---------- Data under study ----------
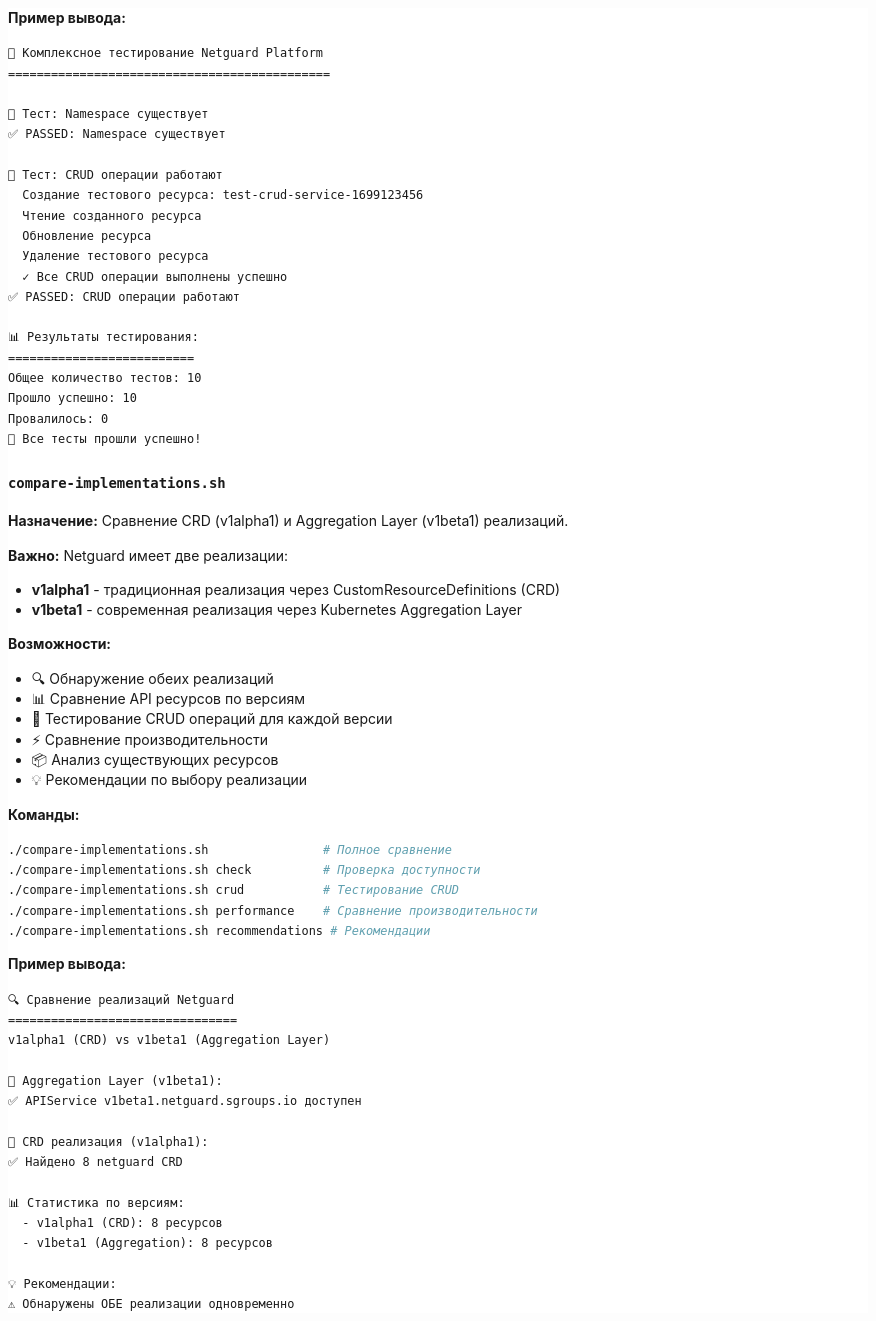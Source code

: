 **Пример вывода:**
```
🧪 Комплексное тестирование Netguard Platform
=============================================

🧪 Тест: Namespace существует
✅ PASSED: Namespace существует

🧪 Тест: CRUD операции работают
  Создание тестового ресурса: test-crud-service-1699123456
  Чтение созданного ресурса
  Обновление ресурса
  Удаление тестового ресурса
  ✓ Все CRUD операции выполнены успешно
✅ PASSED: CRUD операции работают

📊 Результаты тестирования:
==========================
Общее количество тестов: 10
Прошло успешно: 10
Провалилось: 0
🎉 Все тесты прошли успешно!
```

### `compare-implementations.sh`

**Назначение:** Сравнение CRD (v1alpha1) и Aggregation Layer (v1beta1) реализаций.

**Важно:** Netguard имеет две реализации:
- **v1alpha1** - традиционная реализация через CustomResourceDefinitions (CRD)
- **v1beta1** - современная реализация через Kubernetes Aggregation Layer

**Возможности:**
- 🔍 Обнаружение обеих реализаций
- 📊 Сравнение API ресурсов по версиям
- 🧪 Тестирование CRUD операций для каждой версии
- ⚡ Сравнение производительности
- 📦 Анализ существующих ресурсов
- 💡 Рекомендации по выбору реализации

**Команды:**
```bash
./compare-implementations.sh                # Полное сравнение
./compare-implementations.sh check          # Проверка доступности
./compare-implementations.sh crud           # Тестирование CRUD
./compare-implementations.sh performance    # Сравнение производительности
./compare-implementations.sh recommendations # Рекомендации
```

**Пример вывода:**
```
🔍 Сравнение реализаций Netguard
================================
v1alpha1 (CRD) vs v1beta1 (Aggregation Layer)

🔸 Aggregation Layer (v1beta1):
✅ APIService v1beta1.netguard.sgroups.io доступен

🔸 CRD реализация (v1alpha1):
✅ Найдено 8 netguard CRD

📊 Статистика по версиям:
  - v1alpha1 (CRD): 8 ресурсов
  - v1beta1 (Aggregation): 8 ресурсов

💡 Рекомендации:
⚠ Обнаружены ОБЕ реализации одновременно
```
----------
[Problem statement] From the line holding "- 🧪 Тестирование" to the final line of the data, output each line exactly and nothing more.

[Exercise output]
- 🧪 Тестирование CRUD операций для каждой версии
- ⚡ Сравнение производительности
- 📦 Анализ существующих ресурсов
- 💡 Рекомендации по выбору реализации

**Команды:**
```bash
./compare-implementations.sh                # Полное сравнение
./compare-implementations.sh check          # Проверка доступности
./compare-implementations.sh crud           # Тестирование CRUD
./compare-implementations.sh performance    # Сравнение производительности
./compare-implementations.sh recommendations # Рекомендации
```

**Пример вывода:**
```
🔍 Сравнение реализаций Netguard
================================
v1alpha1 (CRD) vs v1beta1 (Aggregation Layer)

🔸 Aggregation Layer (v1beta1):
✅ APIService v1beta1.netguard.sgroups.io доступен

🔸 CRD реализация (v1alpha1):
✅ Найдено 8 netguard CRD

📊 Статистика по версиям:
  - v1alpha1 (CRD): 8 ресурсов
  - v1beta1 (Aggregation): 8 ресурсов

💡 Рекомендации:
⚠ Обнаружены ОБЕ реализации одновременно
```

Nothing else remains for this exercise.